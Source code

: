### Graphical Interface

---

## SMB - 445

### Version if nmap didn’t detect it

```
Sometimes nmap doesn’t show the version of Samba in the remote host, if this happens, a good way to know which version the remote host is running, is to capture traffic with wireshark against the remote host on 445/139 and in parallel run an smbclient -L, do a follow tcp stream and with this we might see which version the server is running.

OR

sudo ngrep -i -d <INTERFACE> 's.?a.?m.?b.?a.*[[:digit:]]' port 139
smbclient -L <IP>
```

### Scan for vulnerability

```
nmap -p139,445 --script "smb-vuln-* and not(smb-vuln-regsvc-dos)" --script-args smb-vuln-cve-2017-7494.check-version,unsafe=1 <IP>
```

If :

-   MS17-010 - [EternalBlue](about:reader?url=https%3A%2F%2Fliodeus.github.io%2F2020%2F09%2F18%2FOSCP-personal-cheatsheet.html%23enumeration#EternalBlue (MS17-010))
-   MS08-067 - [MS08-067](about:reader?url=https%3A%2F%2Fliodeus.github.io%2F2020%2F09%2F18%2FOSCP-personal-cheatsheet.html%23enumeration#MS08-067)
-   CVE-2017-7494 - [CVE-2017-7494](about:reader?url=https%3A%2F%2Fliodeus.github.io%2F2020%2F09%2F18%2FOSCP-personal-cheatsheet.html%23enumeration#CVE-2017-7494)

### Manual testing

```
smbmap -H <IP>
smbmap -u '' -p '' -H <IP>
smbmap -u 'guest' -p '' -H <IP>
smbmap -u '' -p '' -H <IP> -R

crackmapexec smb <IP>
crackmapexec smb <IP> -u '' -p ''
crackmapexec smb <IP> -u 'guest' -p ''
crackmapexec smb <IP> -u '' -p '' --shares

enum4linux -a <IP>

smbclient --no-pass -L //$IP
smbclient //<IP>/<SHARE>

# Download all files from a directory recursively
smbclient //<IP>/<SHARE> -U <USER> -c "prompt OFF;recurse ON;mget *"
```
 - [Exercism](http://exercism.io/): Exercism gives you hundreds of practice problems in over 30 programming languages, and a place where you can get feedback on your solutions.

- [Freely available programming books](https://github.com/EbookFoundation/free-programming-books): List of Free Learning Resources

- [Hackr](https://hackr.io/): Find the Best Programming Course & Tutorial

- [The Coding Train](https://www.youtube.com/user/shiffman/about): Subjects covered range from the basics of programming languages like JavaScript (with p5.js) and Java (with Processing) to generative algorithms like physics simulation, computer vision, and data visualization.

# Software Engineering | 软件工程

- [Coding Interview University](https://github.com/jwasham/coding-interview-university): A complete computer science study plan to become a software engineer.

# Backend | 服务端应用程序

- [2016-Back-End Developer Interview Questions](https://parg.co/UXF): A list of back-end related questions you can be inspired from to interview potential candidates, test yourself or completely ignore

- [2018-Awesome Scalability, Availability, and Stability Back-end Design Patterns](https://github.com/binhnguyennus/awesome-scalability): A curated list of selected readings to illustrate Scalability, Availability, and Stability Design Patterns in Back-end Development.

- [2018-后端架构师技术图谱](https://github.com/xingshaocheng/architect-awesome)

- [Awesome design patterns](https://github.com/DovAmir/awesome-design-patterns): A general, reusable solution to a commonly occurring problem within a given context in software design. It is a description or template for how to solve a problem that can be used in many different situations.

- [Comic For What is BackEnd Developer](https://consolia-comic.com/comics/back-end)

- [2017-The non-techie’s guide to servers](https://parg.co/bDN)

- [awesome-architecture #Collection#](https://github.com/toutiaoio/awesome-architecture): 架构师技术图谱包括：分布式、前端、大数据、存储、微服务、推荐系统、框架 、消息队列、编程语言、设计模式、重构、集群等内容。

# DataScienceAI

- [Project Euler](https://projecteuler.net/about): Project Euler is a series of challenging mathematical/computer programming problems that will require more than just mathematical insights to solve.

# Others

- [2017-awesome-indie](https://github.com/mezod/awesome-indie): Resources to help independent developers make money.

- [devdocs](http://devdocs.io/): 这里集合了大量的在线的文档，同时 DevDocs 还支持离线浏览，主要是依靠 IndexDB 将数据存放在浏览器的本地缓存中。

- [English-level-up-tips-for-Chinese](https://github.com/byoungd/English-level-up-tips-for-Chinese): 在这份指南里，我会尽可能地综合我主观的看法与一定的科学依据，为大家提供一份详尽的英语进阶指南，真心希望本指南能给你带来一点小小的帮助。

## What to do
The response consists of the lines above that contain "Coding".

## Solution to this exercise
- [The Coding Train](https://www.youtube.com/user/shiffman/about): Subjects covered range from the basics of programming languages like JavaScript (with p5.js) and Java (with Processing) to generative algorithms like physics simulation, computer vision, and data visualization.
- [Coding Interview University](https://github.com/jwasham/coding-interview-university): A complete computer science study plan to become a software engineer.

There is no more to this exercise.